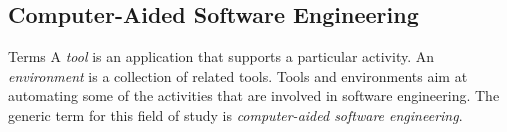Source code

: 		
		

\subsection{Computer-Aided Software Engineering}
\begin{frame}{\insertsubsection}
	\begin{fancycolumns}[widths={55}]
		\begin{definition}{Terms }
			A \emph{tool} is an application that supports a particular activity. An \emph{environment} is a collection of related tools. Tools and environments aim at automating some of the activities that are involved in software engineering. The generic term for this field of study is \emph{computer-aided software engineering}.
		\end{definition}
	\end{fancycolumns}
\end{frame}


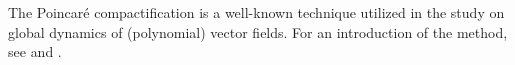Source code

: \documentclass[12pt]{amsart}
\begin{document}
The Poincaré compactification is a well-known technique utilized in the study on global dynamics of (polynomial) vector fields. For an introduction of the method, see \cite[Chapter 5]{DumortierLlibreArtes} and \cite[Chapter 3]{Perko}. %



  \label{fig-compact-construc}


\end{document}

* * *

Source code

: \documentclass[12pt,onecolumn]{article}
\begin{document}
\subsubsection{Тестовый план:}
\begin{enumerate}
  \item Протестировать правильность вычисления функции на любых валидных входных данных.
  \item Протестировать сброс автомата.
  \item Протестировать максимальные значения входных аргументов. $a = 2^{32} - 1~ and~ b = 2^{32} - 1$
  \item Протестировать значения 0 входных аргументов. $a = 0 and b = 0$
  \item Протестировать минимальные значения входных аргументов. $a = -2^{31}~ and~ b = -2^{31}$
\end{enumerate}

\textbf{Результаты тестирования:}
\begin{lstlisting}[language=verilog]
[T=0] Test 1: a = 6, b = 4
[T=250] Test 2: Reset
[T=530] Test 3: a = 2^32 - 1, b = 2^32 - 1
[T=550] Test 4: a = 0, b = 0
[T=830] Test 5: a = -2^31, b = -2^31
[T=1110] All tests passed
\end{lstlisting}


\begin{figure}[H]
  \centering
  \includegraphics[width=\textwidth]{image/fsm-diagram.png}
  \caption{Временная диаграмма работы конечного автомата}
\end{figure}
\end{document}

▸ Task objective
Only a number is expected here: the count of lines in the records above that include the word "автомата".

▸ Output for this task
2